▸ Task description
Select the lines below containing the word "releases".

(Items from a dataset)
-.-.-

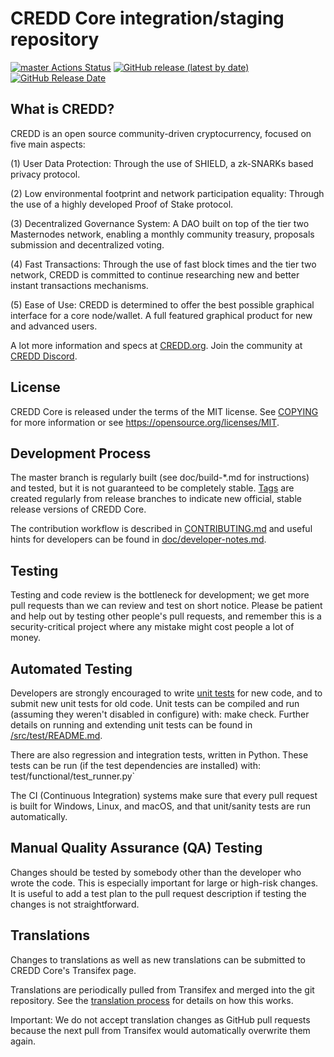 CREDD Core integration/staging repository
=====================================

[![master Actions Status](https://github.com/CREDD-Project/CREDD/workflows/CI%20Actions%20for%20CREDD/badge.svg)](https://github.com/CREDD-Project/CREDD/actions)
[![GitHub release (latest by date)](https://img.shields.io/github/v/release/CREDD-Project/creddit?color=%235c4b7d&cacheSeconds=3600)](https://github.com/CREDD-Project/CREDD/releases)
[![GitHub Release Date](https://img.shields.io/github/release-date/CREDD-Project/creddit?color=%235c4b7d&cacheSeconds=3600)](https://github.com/CREDD-Project/CREDD/releases)

## What is CREDD?

CREDD is an open source community-driven cryptocurrency, focused on five main aspects:

(1) User Data Protection: Through the use of SHIELD, a zk-SNARKs based privacy protocol.

(2) Low environmental footprint and network participation equality: Through the use of a highly developed Proof of Stake protocol.

(3) Decentralized Governance System: A DAO built on top of the tier two Masternodes network, enabling a monthly community treasury, proposals submission and decentralized voting.

(4) Fast Transactions: Through the use of fast block times and the tier two network, CREDD is committed to continue researching new and better instant transactions mechanisms.

(5) Ease of Use: CREDD is determined to offer the best possible graphical interface for a core node/wallet. A full featured graphical product for new and advanced users.

A lot more information and specs at [CREDD.org](https://www.creddit.org/). Join the community at [CREDD Discord](https://discordapp.com/invite/jzqVsJd).

## License
CREDD Core is released under the terms of the MIT license. See [COPYING](https://github.com/CREDD-Project/CREDD/blob/master/COPYING) for more information or see https://opensource.org/licenses/MIT.

## Development Process

The master branch is regularly built (see doc/build-*.md for instructions) and tested, but it is not guaranteed to be completely stable. [Tags](https://github.com/CREDD-Project/CREDD/tags) are created regularly from release branches to indicate new official, stable release versions of CREDD Core.

The contribution workflow is described in [CONTRIBUTING.md](https://github.com/CREDD-Project/CREDD/blob/master/CONTRIBUTING.md) and useful hints for developers can be found in [doc/developer-notes.md](https://github.com/CREDD-Project/CREDD/blob/master/doc/developer-notes.md).

## Testing

Testing and code review is the bottleneck for development; we get more pull requests than we can review and test on short notice. Please be patient and help out by testing other people's pull requests, and remember this is a security-critical project where any mistake might cost people a lot of money.

## Automated Testing

Developers are strongly encouraged to write [unit tests](https://github.com/CREDD-Project/CREDD/blob/master/src/test/README.md) for new code, and to submit new unit tests for old code. Unit tests can be compiled and run (assuming they weren't disabled in configure) with: make check. Further details on running and extending unit tests can be found in [/src/test/README.md](https://github.com/CREDD-Project/CREDD/blob/master/src/test/README.md).

There are also regression and integration tests, written in Python. These tests can be run (if the test dependencies are installed) with: test/functional/test_runner.py`

The CI (Continuous Integration) systems make sure that every pull request is built for Windows, Linux, and macOS, and that unit/sanity tests are run automatically.

## Manual Quality Assurance (QA) Testing

Changes should be tested by somebody other than the developer who wrote the code. This is especially important for large or high-risk changes. It is useful to add a test plan to the pull request description if testing the changes is not straightforward.

## Translations

Changes to translations as well as new translations can be submitted to CREDD Core's Transifex page.

Translations are periodically pulled from Transifex and merged into the git repository. See the [translation process](https://github.com/CREDD-Project/CREDD/blob/master/doc/translation_process.md) for details on how this works.

Important: We do not accept translation changes as GitHub pull requests because the next pull from Transifex would automatically overwrite them again.
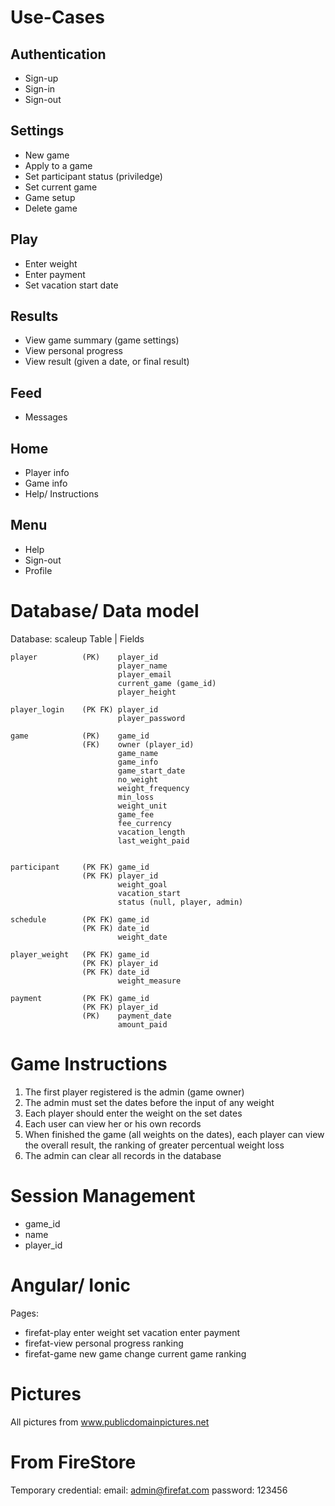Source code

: # Use-Cases

## Authentication
- Sign-up
- Sign-in
- Sign-out

## Settings
- New game
- Apply to a game
- Set participant status (priviledge)
- Set current game
- Game setup
- Delete game

## Play
- Enter weight
- Enter payment
- Set vacation start date

## Results
- View game summary (game settings)
- View personal progress
- View result (given a date, or final result)

## Feed
- Messages

## Home
- Player info
- Game info
- Help/ Instructions

## Menu
 - Help
 - Sign-out
 - Profile

# Database/ Data model

Database: scaleup
    Table         |    Fields

    player          (PK)    player_id
                            player_name
                            player_email
                            current_game (game_id)
			                player_height

    player_login    (PK FK) player_id
                            player_password

    game            (PK)    game_id
		            (FK)    owner (player_id)
                            game_name
                            game_info
                            game_start_date
                            no_weight
                            weight_frequency
                            min_loss
                            weight_unit
                            game_fee
                            fee_currency
                            vacation_length
                            last_weight_paid


    participant     (PK FK) game_id
                    (PK FK) player_id
                            weight_goal
                            vacation_start
                            status (null, player, admin)

    schedule        (PK FK) game_id
                    (PK FK) date_id
                            weight_date

    player_weight   (PK FK) game_id
                    (PK FK) player_id
                    (PK FK) date_id
                            weight_measure

    payment         (PK FK) game_id
                    (PK FK) player_id
                    (PK)    payment_date
                            amount_paid




# Game Instructions

1. The first player registered is the admin (game owner)
2. The admin must set the dates before the input of any weight
3. Each player should enter the weight on the set dates
4. Each user can view her or his own records
5. When finished the game (all weights on the dates), each player can view the overall result, the ranking of greater percentual weight loss
6. The admin can clear all records in the database


# Session Management
- game_id
- name
- player_id

# Angular/ Ionic

Pages:
 - firefat-play
	enter weight
	set vacation
	enter payment
 - firefat-view
    personal progress
    ranking
 - firefat-game
	new game
	change current game
	ranking
# Pictures

All pictures from www.publicdomainpictures.net


# From FireStore

Temporary credential:
email: admin@firefat.com
password: 123456


<!-- The core Firebase JS SDK is always required and must be listed first -->
<script src="https://www.gstatic.com/firebasejs/7.17.2/firebase-app.js"></script>

<!-- TODO: Add SDKs for Firebase products that you want to use
     https://firebase.google.com/docs/web/setup#available-libraries -->
<script src="https://www.gstatic.com/firebasejs/7.17.2/firebase-analytics.js"></script>

<script>
  // Your web app's Firebase configuration
  var firebaseConfig = {
    apiKey: "AIzaSyCfcVd1Q86ehYrA9jPbTOhRbyTrXPX3wzA",
    authDomain: "firefat-5b99f.firebaseapp.com",
    databaseURL: "https://firefat-5b99f.firebaseio.com",
    projectId: "firefat-5b99f",
    storageBucket: "firefat-5b99f.appspot.com",
    messagingSenderId: "147632368023",
    appId: "1:147632368023:web:85e466505e61e0280e3cd2",
    measurementId: "G-D2MXXVJ6GS"
  };
  // Initialize Firebase
  firebase.initializeApp(firebaseConfig);
  firebase.analytics();
</script>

-.-.-

▸ Task result
[![GitHub release (latest by date)](https://img.shields.io/github/v/release/CREDD-Project/creddit?color=%235c4b7d&cacheSeconds=3600)](https://github.com/CREDD-Project/CREDD/releases)
[![GitHub Release Date](https://img.shields.io/github/release-date/CREDD-Project/creddit?color=%235c4b7d&cacheSeconds=3600)](https://github.com/CREDD-Project/CREDD/releases)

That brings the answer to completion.